Libération, partenaire du cycle de conférences «Qu’est-ce que la vie ?» (de septembre 2022 à janvier 2023) organisé par la Cité des sciences et de l’industrie, proposera régulièrement articles, interviews et tribunes sur les sujets abordés. A suivre, sur place ou en visio, la conférence de Catherine Larrère, le 4 octobre à 18h30.
Le concept de «vivant» connaît un succès grandissant dans la pensée écologiste, au détriment de celui de «nature». Que révèle cette évolution terminologique de notre rapport au monde ?
A l’instar des philosophes Bruno Latour ou Baptiste Morizot, de nombreux intellectuels appellent aujourd’hui à bannir le mot «nature». Perçu comme dualiste – la nature serait opposée à l’humain, donc à la culture – le terme induirait un rapport de domination et de destruction à notre monde. Cela me semble exagéré. Si le «vivant» est une notion inclusive, qui permet de faire appel à la subjectivité et à l’empathie, elle présente un écueil conceptuel. Trop restreinte pour la réalité qu’elle entend englober, elle s’avère insuffisante pour l’élaboration d’une pensée rationnelle complexe. Car la «nature» est plus vaste que la «vie». Certains éléments naturels tels que les minéraux ou les fleuves peuvent accueillir la vie, mais ils ne sont pas vivants eux-mêmes. La compréhension d’un cours d’eau passe par la biologie, science de la vie, mais aussi par la chimie et l’hydrologie, sciences de la matière. L’oublier revient à renoncer à des pans entiers de connaissance. Enfin, on ne saurait «sauver le vivant», impératif maintes fois proclamé, sans se soucier des interactions qu’il entretient avec les éléments inertes des milieux de vie.

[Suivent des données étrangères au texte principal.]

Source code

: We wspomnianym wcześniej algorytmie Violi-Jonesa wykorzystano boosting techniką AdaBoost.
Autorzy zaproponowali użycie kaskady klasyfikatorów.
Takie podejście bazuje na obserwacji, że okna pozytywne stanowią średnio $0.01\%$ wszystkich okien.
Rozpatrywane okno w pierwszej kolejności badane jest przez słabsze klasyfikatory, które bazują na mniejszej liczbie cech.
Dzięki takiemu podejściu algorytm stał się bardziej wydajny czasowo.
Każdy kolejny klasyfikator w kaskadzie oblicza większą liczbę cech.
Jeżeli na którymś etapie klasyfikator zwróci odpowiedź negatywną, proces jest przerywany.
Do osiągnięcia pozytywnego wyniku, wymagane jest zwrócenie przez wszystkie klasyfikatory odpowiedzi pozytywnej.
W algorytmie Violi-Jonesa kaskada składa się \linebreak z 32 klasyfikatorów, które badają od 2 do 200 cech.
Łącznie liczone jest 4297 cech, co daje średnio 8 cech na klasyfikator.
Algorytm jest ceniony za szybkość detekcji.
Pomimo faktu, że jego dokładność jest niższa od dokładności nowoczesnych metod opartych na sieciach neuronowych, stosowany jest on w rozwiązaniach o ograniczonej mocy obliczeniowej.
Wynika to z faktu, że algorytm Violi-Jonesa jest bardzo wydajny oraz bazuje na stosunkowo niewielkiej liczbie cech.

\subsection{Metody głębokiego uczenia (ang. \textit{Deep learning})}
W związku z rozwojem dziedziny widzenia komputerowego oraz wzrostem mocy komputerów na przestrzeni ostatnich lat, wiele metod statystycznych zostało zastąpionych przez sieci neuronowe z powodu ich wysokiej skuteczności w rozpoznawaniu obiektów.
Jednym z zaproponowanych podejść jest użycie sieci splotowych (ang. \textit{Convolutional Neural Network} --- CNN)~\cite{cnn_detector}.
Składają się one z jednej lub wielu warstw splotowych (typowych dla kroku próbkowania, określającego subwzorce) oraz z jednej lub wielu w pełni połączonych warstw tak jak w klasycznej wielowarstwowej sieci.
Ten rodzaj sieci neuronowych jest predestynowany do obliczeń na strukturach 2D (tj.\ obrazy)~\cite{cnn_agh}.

Par ailleurs, l’accusation de dualisme faite à la «nature» est un mauvais procès. Elle se fonde sur la définition que lui en donnent les Modernes à partir du XVIIe siècle : pour Descartes, il s’agit d’un ensemble de forces et d’atomes. Mais cette conception mécaniciste de la nature, critiquée à raison, est loin d’être la seule à avoir existé, dans l’histoire et aujourd’hui encore de par le monde.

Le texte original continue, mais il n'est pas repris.